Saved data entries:
-- Opening Marker --

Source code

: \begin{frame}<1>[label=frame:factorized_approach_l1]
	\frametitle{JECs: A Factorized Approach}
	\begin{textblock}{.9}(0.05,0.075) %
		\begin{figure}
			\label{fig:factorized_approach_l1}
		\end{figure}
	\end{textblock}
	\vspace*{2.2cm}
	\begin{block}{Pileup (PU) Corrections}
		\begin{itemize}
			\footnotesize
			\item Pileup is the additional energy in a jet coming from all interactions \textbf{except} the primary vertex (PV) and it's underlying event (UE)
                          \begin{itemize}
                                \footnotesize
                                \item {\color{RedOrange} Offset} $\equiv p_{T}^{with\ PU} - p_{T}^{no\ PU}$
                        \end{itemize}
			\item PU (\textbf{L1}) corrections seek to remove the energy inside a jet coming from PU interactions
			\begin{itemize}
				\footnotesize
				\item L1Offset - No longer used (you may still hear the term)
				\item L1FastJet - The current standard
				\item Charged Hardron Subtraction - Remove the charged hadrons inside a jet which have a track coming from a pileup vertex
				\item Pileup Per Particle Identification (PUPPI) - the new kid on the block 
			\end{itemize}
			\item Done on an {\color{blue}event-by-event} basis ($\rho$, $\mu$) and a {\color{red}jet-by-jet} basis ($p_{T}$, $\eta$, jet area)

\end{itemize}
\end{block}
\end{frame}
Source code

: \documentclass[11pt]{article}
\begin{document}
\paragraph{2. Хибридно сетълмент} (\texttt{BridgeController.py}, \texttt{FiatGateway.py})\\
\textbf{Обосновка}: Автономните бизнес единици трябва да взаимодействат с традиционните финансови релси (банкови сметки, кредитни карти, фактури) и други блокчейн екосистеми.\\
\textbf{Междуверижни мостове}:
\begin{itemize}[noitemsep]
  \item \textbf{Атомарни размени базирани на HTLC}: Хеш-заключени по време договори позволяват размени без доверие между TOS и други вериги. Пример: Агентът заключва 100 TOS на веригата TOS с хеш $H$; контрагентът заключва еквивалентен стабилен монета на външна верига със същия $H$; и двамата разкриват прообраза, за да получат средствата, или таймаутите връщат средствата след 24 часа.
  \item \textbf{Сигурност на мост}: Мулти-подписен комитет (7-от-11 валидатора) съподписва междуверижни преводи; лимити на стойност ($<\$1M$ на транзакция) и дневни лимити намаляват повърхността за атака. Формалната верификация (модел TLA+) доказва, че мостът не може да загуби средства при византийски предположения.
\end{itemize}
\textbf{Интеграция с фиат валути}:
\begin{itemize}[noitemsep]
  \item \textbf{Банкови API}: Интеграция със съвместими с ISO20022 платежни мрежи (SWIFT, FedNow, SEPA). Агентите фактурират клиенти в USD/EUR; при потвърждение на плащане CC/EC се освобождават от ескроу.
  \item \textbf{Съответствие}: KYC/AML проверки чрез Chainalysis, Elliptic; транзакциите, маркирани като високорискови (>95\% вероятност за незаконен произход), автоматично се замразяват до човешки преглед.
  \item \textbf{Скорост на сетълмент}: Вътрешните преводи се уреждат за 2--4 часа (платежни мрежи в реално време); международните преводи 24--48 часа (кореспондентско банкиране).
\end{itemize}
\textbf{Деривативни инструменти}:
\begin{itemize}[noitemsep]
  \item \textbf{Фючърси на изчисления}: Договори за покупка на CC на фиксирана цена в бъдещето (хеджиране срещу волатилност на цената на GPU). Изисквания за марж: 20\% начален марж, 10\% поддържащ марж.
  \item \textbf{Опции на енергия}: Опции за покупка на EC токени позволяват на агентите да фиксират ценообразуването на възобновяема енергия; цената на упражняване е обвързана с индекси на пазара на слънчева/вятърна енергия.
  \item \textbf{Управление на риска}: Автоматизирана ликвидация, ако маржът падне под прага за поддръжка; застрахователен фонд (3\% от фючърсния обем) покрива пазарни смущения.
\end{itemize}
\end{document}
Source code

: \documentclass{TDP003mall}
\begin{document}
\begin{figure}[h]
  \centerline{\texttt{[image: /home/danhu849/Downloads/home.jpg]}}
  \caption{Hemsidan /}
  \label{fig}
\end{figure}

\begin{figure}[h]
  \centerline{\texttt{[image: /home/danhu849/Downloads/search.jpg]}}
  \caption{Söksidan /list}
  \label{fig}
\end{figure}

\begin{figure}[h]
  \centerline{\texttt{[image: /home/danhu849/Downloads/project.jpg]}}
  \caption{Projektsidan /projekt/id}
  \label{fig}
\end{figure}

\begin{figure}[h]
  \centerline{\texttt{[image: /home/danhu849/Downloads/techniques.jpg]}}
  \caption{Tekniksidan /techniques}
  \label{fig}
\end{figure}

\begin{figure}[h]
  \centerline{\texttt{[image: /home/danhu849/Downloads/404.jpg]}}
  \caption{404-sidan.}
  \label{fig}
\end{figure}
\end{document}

-- Closing Marker --

Down to the last line, copy the entries above exactly.

ANSWER SECTION:
Source code

: \begin{frame}<1>[label=frame:factorized_approach_l1]
	\frametitle{JECs: A Factorized Approach}
	\begin{textblock}{.9}(0.05,0.075) %
		\begin{figure}
			\label{fig:factorized_approach_l1}
		\end{figure}
	\end{textblock}
	\vspace*{2.2cm}
	\begin{block}{Pileup (PU) Corrections}
		\begin{itemize}
			\footnotesize
			\item Pileup is the additional energy in a jet coming from all interactions \textbf{except} the primary vertex (PV) and it's underlying event (UE)
                          \begin{itemize}
                                \footnotesize
                                \item {\color{RedOrange} Offset} $\equiv p_{T}^{with\ PU} - p_{T}^{no\ PU}$
                        \end{itemize}
			\item PU (\textbf{L1}) corrections seek to remove the energy inside a jet coming from PU interactions
			\begin{itemize}
				\footnotesize
				\item L1Offset - No longer used (you may still hear the term)
				\item L1FastJet - The current standard
				\item Charged Hardron Subtraction - Remove the charged hadrons inside a jet which have a track coming from a pileup vertex
				\item Pileup Per Particle Identification (PUPPI) - the new kid on the block 
			\end{itemize}
			\item Done on an {\color{blue}event-by-event} basis ($\rho$, $\mu$) and a {\color{red}jet-by-jet} basis ($p_{T}$, $\eta$, jet area)

\end{itemize}
\end{block}
\end{frame}
Source code

: \documentclass[11pt]{article}
\begin{document}
\paragraph{2. Хибридно сетълмент} (\texttt{BridgeController.py}, \texttt{FiatGateway.py})\\
\textbf{Обосновка}: Автономните бизнес единици трябва да взаимодействат с традиционните финансови релси (банкови сметки, кредитни карти, фактури) и други блокчейн екосистеми.\\
\textbf{Междуверижни мостове}:
\begin{itemize}[noitemsep]
  \item \textbf{Атомарни размени базирани на HTLC}: Хеш-заключени по време договори позволяват размени без доверие между TOS и други вериги. Пример: Агентът заключва 100 TOS на веригата TOS с хеш $H$; контрагентът заключва еквивалентен стабилен монета на външна верига със същия $H$; и двамата разкриват прообраза, за да получат средствата, или таймаутите връщат средствата след 24 часа.
  \item \textbf{Сигурност на мост}: Мулти-подписен комитет (7-от-11 валидатора) съподписва междуверижни преводи; лимити на стойност ($<\$1M$ на транзакция) и дневни лимити намаляват повърхността за атака. Формалната верификация (модел TLA+) доказва, че мостът не може да загуби средства при византийски предположения.
\end{itemize}
\textbf{Интеграция с фиат валути}:
\begin{itemize}[noitemsep]
  \item \textbf{Банкови API}: Интеграция със съвместими с ISO20022 платежни мрежи (SWIFT, FedNow, SEPA). Агентите фактурират клиенти в USD/EUR; при потвърждение на плащане CC/EC се освобождават от ескроу.
  \item \textbf{Съответствие}: KYC/AML проверки чрез Chainalysis, Elliptic; транзакциите, маркирани като високорискови (>95\% вероятност за незаконен произход), автоматично се замразяват до човешки преглед.
  \item \textbf{Скорост на сетълмент}: Вътрешните преводи се уреждат за 2--4 часа (платежни мрежи в реално време); международните преводи 24--48 часа (кореспондентско банкиране).
\end{itemize}
\textbf{Деривативни инструменти}:
\begin{itemize}[noitemsep]
  \item \textbf{Фючърси на изчисления}: Договори за покупка на CC на фиксирана цена в бъдещето (хеджиране срещу волатилност на цената на GPU). Изисквания за марж: 20\% начален марж, 10\% поддържащ марж.
  \item \textbf{Опции на енергия}: Опции за покупка на EC токени позволяват на агентите да фиксират ценообразуването на възобновяема енергия; цената на упражняване е обвързана с индекси на пазара на слънчева/вятърна енергия.
  \item \textbf{Управление на риска}: Автоматизирана ликвидация, ако маржът падне под прага за поддръжка; застрахователен фонд (3\% от фючърсния обем) покрива пазарни смущения.
\end{itemize}
\end{document}
Source code

: \documentclass{TDP003mall}
\begin{document}
\begin{figure}[h]
  \centerline{\texttt{[image: /home/danhu849/Downloads/home.jpg]}}
  \caption{Hemsidan /}
  \label{fig}
\end{figure}

\begin{figure}[h]
  \centerline{\texttt{[image: /home/danhu849/Downloads/search.jpg]}}
  \caption{Söksidan /list}
  \label{fig}
\end{figure}

\begin{figure}[h]
  \centerline{\texttt{[image: /home/danhu849/Downloads/project.jpg]}}
  \caption{Projektsidan /projekt/id}
  \label{fig}
\end{figure}

\begin{figure}[h]
  \centerline{\texttt{[image: /home/danhu849/Downloads/techniques.jpg]}}
  \caption{Tekniksidan /techniques}
  \label{fig}
\end{figure}

\begin{figure}[h]
  \centerline{\texttt{[image: /home/danhu849/Downloads/404.jpg]}}
  \caption{404-sidan.}
  \label{fig}
\end{figure}
\end{document}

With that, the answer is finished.